→ **What needs to be done**
Once you find the line with "0 = base64 encoded)" in the entries below, print it and each line after it up to and including the line with "identify the IN-pairs", exactly, without pictures.

→ **Input data**
==================================================
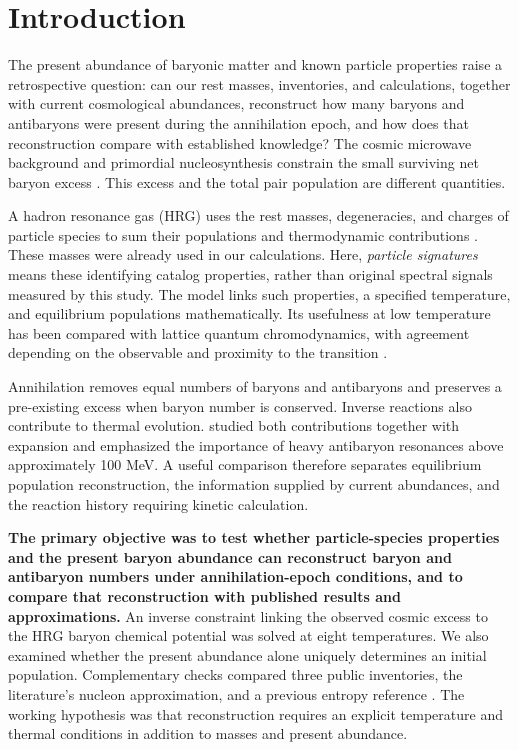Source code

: \section{Introduction}
The present abundance of baryonic matter and known particle properties raise a retrospective question: can our rest masses, inventories, and calculations, together with current cosmological abundances, reconstruct how many baryons and antibaryons were present during the annihilation epoch, and how does that reconstruction compare with established knowledge? The cosmic microwave background and primordial nucleosynthesis constrain the small surviving net baryon excess \citep{Fields2025,Planck2020}. This excess and the total pair population are different quantities.

A hadron resonance gas (HRG) uses the rest masses, degeneracies, and charges of particle species to sum their populations and thermodynamic contributions \citep{Vovchenko2019}. These masses were already used in our calculations. Here, \emph{particle signatures} means these identifying catalog properties, rather than original spectral signals measured by this study. The model links such properties, a specified temperature, and equilibrium populations mathematically. Its usefulness at low temperature has been compared with lattice quantum chromodynamics, with agreement depending on the observable and proximity to the transition \citep{Bazavov2012}.

Annihilation removes equal numbers of baryons and antibaryons and preserves a pre-existing excess when baryon number is conserved. Inverse reactions also contribute to thermal evolution. \citet{Satarov2013} studied both contributions together with expansion and emphasized the importance of heavy antibaryon resonances above approximately 100 MeV. A useful comparison therefore separates equilibrium population reconstruction, the information supplied by current abundances, and the reaction history requiring kinetic calculation.

\textbf{The primary objective was to test whether particle-species properties and the present baryon abundance can reconstruct baryon and antibaryon numbers under annihilation-epoch conditions, and to compare that reconstruction with published results and approximations.} An inverse constraint linking the observed cosmic excess to the HRG baryon chemical potential was solved at eight temperatures. We also examined whether the present abundance alone uniquely determines an initial population. Complementary checks compared three public inventories, the literature's nucleon approximation, and a previous entropy reference \citep{Garcia2026}. The working hypothesis was that reconstruction requires an explicit temperature and thermal conditions in addition to masses and present abundance.
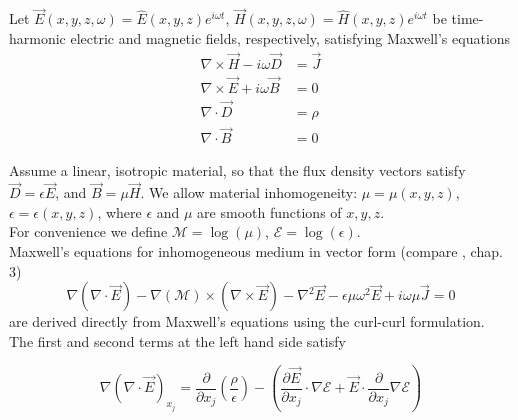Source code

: \documentclass[twocolumn,secnumarabic,amssymb, nobibnotes, aps, prd]{revtex4-1}
\begin{document}
Let $\overrightarrow{E}(x,y,z,\omega) = \hat{E}(x,y,z)e^{i \omega t}$, $\overrightarrow{H}(x,y,z,\omega) = \hat{H}(x,y,z)e^{i \omega t}$ be time-harmonic electric and magnetic fields, respectively, satisfying Maxwell's equations
\begin{subequations}

	\begin{align}
        \nabla \times \overrightarrow{H}-i \omega \overrightarrow{D} &= \overrightarrow{J}  \label{eqns:CurlH_Maxwell}	\\	
        \nabla \times \overrightarrow{E} + i \omega \overrightarrow{B} &= 0  \label{eqns:CurlE_Maxwell} \\
		\nabla \cdot \overrightarrow{D} &=  \rho	 \label{eqns:DivD_Maxwell}\\		
		\nabla \cdot \overrightarrow{B} &= 0	
	\end{align}
\end{subequations}
 
Assume a linear, isotropic material, so that the flux density vectors satisfy $\overrightarrow{D}=\epsilon \overrightarrow{E}$, and $\overrightarrow{B} =\mu \overrightarrow{H}$. We allow material inhomogeneity: $\mu=\mu(x,y,z)$, $\epsilon = \epsilon(x,y,z)$, where $\epsilon$ and $\mu$ are smooth functions of $x,y,z$.\\ 
For convenience we define $\mathcal{M} = \log(\mu)$, $\mathcal{E} = \log(\epsilon)$. \\
Maxwell's equations for inhomogeneous medium in vector form (compare \cite{goodman2005introduction}, chap. 3) 
\begin{equation}
\label{eqns:Generalized_wave_vector}
\nabla (\nabla \cdot \overrightarrow{E})-\nabla(\mathcal{M}) \times \left(\nabla \times \overrightarrow{E} \right) - \nabla^2 \overrightarrow{E} -\epsilon \mu \omega^2 \overrightarrow{E} + i \omega \mu \overrightarrow{J} = 0
\end{equation}
are derived directly from Maxwell's equations using the curl-curl formulation. The first and second terms at the left hand side satisfy

\begin{equation}
\nabla \left( \nabla \cdot \overrightarrow{E} \right)_{x_j} = \frac{\partial}{\partial x_j}\left( \frac{\rho}{\epsilon}\right) - \left(\frac{\partial \overrightarrow{E}}{\partial x_j} \cdot \nabla \mathcal{E} + \overrightarrow{E} \cdot \frac{\partial}{\partial x_j} \nabla \mathcal{E} \right)
\label{eqns:E_Wave_extra_term_Grad_Div_E} 
\end{equation}
\end{document}
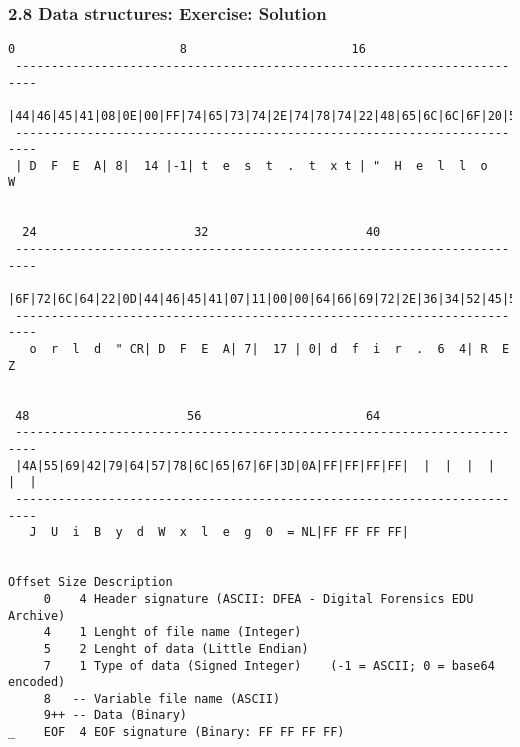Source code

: \begin{frame}[fragile]
	\frametitle{2.8 Data structures: Exercise: Solution}
\begin{lstlisting}[basicstyle=\tiny]
  0                       8                       16                      
 ------------------------------------------------------------------------- 
 |44|46|45|41|08|0E|00|FF|74|65|73|74|2E|74|78|74|22|48|65|6C|6C|6F|20|57|
 -------------------------------------------------------------------------
 | D  F  E  A| 8|  14 |-1| t  e  s  t  .  t  x t | "  H  e  l  l  o     W


  24                      32                      40
 -------------------------------------------------------------------------
 |6F|72|6C|64|22|0D|44|46|45|41|07|11|00|00|64|66|69|72|2E|36|34|52|45|5A|
 -------------------------------------------------------------------------
   o  r  l  d  " CR| D  F  E  A| 7|  17 | 0| d  f  i  r  .  6  4| R  E  Z


 48                      56                       64
 -------------------------------------------------------------------------
 |4A|55|69|42|79|64|57|78|6C|65|67|6F|3D|0A|FF|FF|FF|FF|  |  |  |  |  |  |
 -------------------------------------------------------------------------
   J  U  i  B  y  d  W  x  l  e  g  0  = NL|FF FF FF FF|


Offset Size Description
     0    4 Header signature (ASCII: DFEA - Digital Forensics EDU Archive)
     4    1 Lenght of file name (Integer)
     5    2 Lenght of data (Little Endian)
     7    1 Type of data (Signed Integer)    (-1 = ASCII; 0 = base64 encoded)
     8   -- Variable file name (ASCII)
     9++ -- Data (Binary)
_    EOF  4 EOF signature (Binary: FF FF FF FF)
\end{lstlisting}
\end{frame}


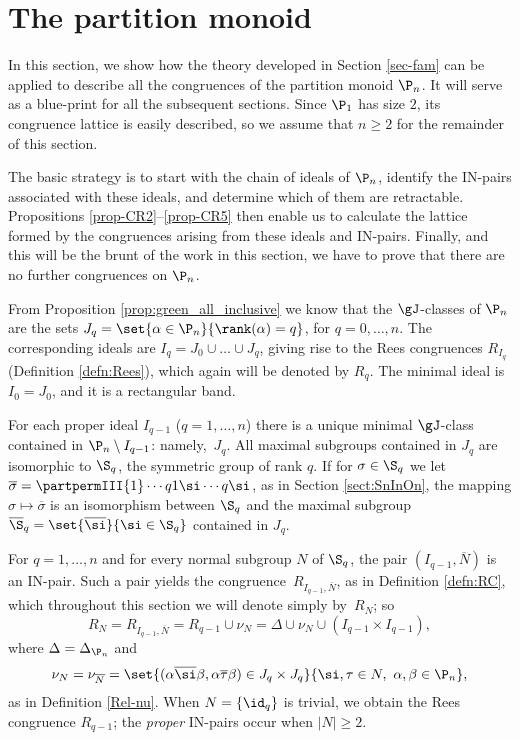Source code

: \section{The partition monoid }
\label{sec:Pn}

In this section, we show how the theory developed in Section \ref{sec-fam} can be applied to describe all the congruences of the partition monoid $\P_n$.
It will serve as a blue-print for all the subsequent sections.  Since $\P_1$ has size $2$, its congruence lattice is easily described, so we assume that $n\geq2$ for the remainder of this section.

The basic strategy is to start with the chain of ideals of $\P_n$,
identify the IN-pairs associated with these ideals, and determine which of them are retractable.
Propositions \ref{prop-CR2}--\ref{prop-CR5} then enable us to calculate the lattice formed by the congruences arising from these ideals and IN-pairs. Finally, and this will be the brunt of the work in this section, we have to prove that there are no further congruences on $\P_n$.

From Proposition \ref{prop:green_all_inclusive} we know that the $\gJ$-classes of $\P_n$ are the sets
$J_q=\set{\alpha\in\P_n}{\rank(\alpha)=q}$, for $q=0,\dots,n$.
The corresponding ideals are $I_q=J_0\cup\dots\cup J_q$,
giving rise to the Rees congruences $R_{I_q}$ (Definition \ref{defn:Rees}), which again will be denoted by $R_q$.
The minimal ideal is $I_0=J_0$, and it is a rectangular band.

For each proper ideal $I_{q-1}$ ($q=1,\dots,n$) there is a unique minimal $\gJ$-class
contained in $\P_n\setminus I_{q-1}$: namely,~$J_{q}$. All maximal subgroups contained in $J_q$ are isomorphic to $\S_q$, the symmetric group of rank $q$.
If for $\sigma\in\S_q$ we let
$\overline{\sigma}=\partpermIII{1}\cdots{q}{{1\si}}\cdots{{q\si}}$, as in Section \ref{sect:SnInOn}, the mapping $\sigma\mapsto \overline{\sigma}$ is an isomorphism between $\S_q$ and the maximal subgroup $\overline{\S}_q=\set{\overline\si}{\si\in\S_q}$ contained in $J_q$.

For $q=1,\ldots,n$ and for every normal subgroup $N$ of $\S_q$, the pair $(I_{q-1},\overline{N})$ is an IN-pair. Such a pair yields the congruence~$R_{I_{q-1},\overline N}$, as in Definition \ref{defn:RC}, which throughout this section we will denote simply by~$R_N$; so
\[
R_N=R_{I_{q-1},\overline N} = R_{q-1}\cup\nu_N=\Delta\cup \nu_{N}\cup (I_{q-1}\times I_{q-1}),
\]
where $\Delta=\Delta_{\P_n}$ and
\[
\nu_{N}=\nu_{\overline N}=\set{ (\alpha\overline\si\beta,\alpha\overline\tau\beta)\in J_q\times J_q}{\si,\tau\in N,\ \alpha,\beta\in\P_n},
\]
as in Definition \ref{Rel-nu}.
When $N=\{\id_q\}$ is trivial, we obtain the Rees congruence $R_{q-1}$; the \emph{proper} IN-pairs occur when $|N|\geq2$.







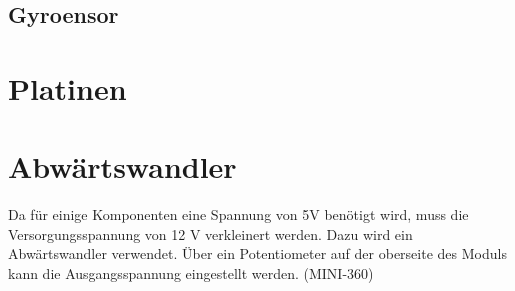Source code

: \subsection{Gyroensor}






\section{Platinen}



\section{Abwärtswandler}

Da für einige Komponenten eine Spannung von 5V benötigt wird, muss die Versorgungsspannung von 12 V verkleinert werden. Dazu wird ein Abwärtswandler verwendet. Über ein Potentiometer auf der oberseite des Moduls kann die Ausgangsspannung eingestellt werden. (MINI-360)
==================================================
→ **Result for this exercise**
     7    1 Type of data (Signed Integer)    (-1 = ASCII; 0 = base64 encoded)
     8   -- Variable file name (ASCII)
     9++ -- Data (Binary)
_    EOF  4 EOF signature (Binary: FF FF FF FF)
\end{lstlisting}
\end{frame}


Source code

: \section{The partition monoid }
\label{sec:Pn}

In this section, we show how the theory developed in Section \ref{sec-fam} can be applied to describe all the congruences of the partition monoid $\P_n$.
It will serve as a blue-print for all the subsequent sections.  Since $\P_1$ has size $2$, its congruence lattice is easily described, so we assume that $n\geq2$ for the remainder of this section.

The basic strategy is to start with the chain of ideals of $\P_n$,
identify the IN-pairs associated with these ideals, and determine which of them are retractable.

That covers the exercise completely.